MD: Well I’m very lucky that I’ve not been in politics. Most of my working life has not been in politics, at all. So I’ve got lots of things that I’m interested in, and do, in a Corbynesque way. I have an allotment that I’ve had since 1983. Mrs Thatcher’s victory in the Falklands war drove me to an allotment. I wanted to be somewhere I couldn’t hear the news. So I’ve had the same allotment ever since.
Glamorgan Cricket Club – which I live right beside – is the only organisation I’ve belonged to longer than I’ve belonged to the Labour Party. As we say, a lifetime of supporting Glamorgan County Cricket club does inure you against suffering, so it’s useful to you in that way.

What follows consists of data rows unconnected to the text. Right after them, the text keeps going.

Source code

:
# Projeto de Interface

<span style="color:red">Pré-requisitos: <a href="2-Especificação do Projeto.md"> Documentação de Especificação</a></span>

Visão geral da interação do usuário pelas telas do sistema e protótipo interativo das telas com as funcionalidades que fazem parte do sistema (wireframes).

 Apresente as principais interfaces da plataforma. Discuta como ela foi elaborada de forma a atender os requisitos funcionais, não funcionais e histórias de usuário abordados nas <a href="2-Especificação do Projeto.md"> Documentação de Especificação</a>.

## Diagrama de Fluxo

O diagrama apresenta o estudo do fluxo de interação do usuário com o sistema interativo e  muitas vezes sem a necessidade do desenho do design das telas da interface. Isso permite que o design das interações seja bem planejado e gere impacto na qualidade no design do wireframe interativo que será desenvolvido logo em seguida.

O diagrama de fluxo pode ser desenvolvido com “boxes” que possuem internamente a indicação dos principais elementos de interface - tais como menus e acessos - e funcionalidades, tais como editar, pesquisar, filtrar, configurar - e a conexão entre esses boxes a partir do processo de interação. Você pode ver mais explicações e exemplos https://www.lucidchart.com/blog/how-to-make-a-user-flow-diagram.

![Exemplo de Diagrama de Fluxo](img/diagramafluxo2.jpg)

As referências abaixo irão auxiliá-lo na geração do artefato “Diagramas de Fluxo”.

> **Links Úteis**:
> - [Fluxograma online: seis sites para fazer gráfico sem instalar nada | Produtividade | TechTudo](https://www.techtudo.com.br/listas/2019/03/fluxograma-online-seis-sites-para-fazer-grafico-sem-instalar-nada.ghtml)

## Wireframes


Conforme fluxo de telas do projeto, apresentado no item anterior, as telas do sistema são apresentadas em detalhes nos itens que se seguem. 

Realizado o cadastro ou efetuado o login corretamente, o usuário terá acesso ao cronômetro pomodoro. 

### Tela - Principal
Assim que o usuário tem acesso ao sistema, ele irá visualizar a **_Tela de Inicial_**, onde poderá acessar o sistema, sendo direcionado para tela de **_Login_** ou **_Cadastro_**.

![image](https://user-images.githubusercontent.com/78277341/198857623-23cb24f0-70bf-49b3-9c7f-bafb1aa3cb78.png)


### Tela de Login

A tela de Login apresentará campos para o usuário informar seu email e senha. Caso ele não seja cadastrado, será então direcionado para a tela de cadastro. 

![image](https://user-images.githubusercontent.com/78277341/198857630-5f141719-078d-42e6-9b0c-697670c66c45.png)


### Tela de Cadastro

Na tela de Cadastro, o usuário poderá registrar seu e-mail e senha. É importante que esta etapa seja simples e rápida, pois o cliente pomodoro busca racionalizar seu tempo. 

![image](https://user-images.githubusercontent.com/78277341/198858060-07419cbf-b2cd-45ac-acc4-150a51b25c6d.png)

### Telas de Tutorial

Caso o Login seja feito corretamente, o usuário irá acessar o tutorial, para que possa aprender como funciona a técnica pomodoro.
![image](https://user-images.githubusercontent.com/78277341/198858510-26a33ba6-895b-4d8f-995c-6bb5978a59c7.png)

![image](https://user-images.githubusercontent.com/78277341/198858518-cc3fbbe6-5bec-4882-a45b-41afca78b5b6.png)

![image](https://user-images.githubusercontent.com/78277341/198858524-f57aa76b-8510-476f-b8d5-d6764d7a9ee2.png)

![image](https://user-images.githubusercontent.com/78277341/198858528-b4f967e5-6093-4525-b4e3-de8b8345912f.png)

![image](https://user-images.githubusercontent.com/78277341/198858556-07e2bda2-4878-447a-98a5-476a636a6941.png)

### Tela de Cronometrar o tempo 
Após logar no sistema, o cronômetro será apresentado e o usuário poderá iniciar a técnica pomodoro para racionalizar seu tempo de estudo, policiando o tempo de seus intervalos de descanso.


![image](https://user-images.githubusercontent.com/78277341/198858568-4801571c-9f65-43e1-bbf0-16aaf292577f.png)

I’ve got a family, of course. So we spend a lot of time with them. And I like reading, I like going to the theatre. I’m very fond of the opera, which we’re very lucky indeed to have in Cardiff. At the school I went to you either played rugby or you played music. There was nothing else on offer. I was never likely to play much rugby myself, so I grew up through all the Welsh ways of county orchestras and youth orchestras, and all of that sort of thing.
NS: Do you sing?
MD: Yeah. I do, I never have time to do it now but yeah I did, a lot. Choirs and things like that.
NS: Can you translate any of your allotment tending lessons to government?
MD: I tend to go to the allotment to escape from government, rather than to ponder it, but I suppose there are lessons about patience. All politicians are impatient in a way, aren’t they. Most people that I know in politics, not everybody, but most people, and in other parties too, do come into it because they want to change the world in a way that they think would make it better for others. You know, you may profoundly disagree with the way they want to do it but that’s what brings them through the door. So we’re all impatient, we all want to get things done fast and the allotment teaches you that patience is a virtue in politics as well as in gardening.
NS: How do you think history will remember Carwyn Jones?
MD: I think history will be a lot kinder to him than the recent period has been, which has obviously been the hardest period in his first ministership. I think people, when the dust settles and people look back, they will remember him as the first minister who fought the second referendum we had in Wales [to give the Assembly more power in 2011] that was emphatically one that was in favour of law-making powers.
So I think he’ll be remembered definitely for that and I think he’ll be remembered, as I say when people are able to take a cooler look at it, as the person who demonstrated that the Assembly was competent and capable of exercising those powers, in a very typically Welsh sort of way.
Rhodri Morgan used to describe Welsh people as being pathologically modest. I thought it was a very nice phrase. It tells you something on both counts, doesn’t it.
NS: Would you say you are pathologically modest?
MD: Oh, I don’t know. You can’t be in politics in the end I think without having a certain core of self belief and a certain core of enough arrogance to get up and expect that people, or think that people might listen to what you have to say. So I don’t think I got it in the full Welsh sense.